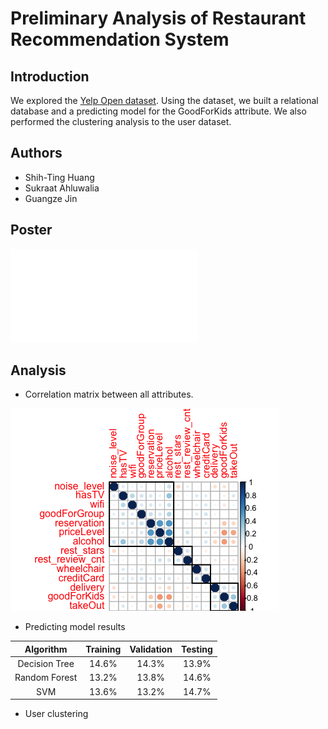 # Preliminary Analysis of Restaurant Recommendation System

## Introduction
We explored the [Yelp Open dataset](https://www.yelp.com/dataset). Using the dataset, we built a relational database and a predicting model for the GoodForKids attribute. We also performed the clustering analysis to the user dataset.

## Authors
* Shih-Ting Huang 
* Sukraat Ahluwalia
* Guangze Jin

## Poster
![Poster](Poster.pdf)

## Analysis

* Correlation matrix between all attributes.

![cor](Rplot_rest_cor.png)

* Predicting model results

| Algorithm | Training | Validation | Testing |
| :---:  | :---: | :---: | :---: |
| Decision Tree | 14.6% | 14.3% | 13.9%|
| Random Forest | 13.2% | 13.8% | 14.6% |
| SVM | 13.6% | 13.2% | 14.7%|

* User clustering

--------

### The task:
Beginning from the line that contains "## Analysis", give each line again exactly, through the final line of the records.

### Result below:
## Analysis

* Correlation matrix between all attributes.

![cor](Rplot_rest_cor.png)

* Predicting model results

| Algorithm | Training | Validation | Testing |
| :---:  | :---: | :---: | :---: |
| Decision Tree | 14.6% | 14.3% | 13.9%|
| Random Forest | 13.2% | 13.8% | 14.6% |
| SVM | 13.6% | 13.2% | 14.7%|

* User clustering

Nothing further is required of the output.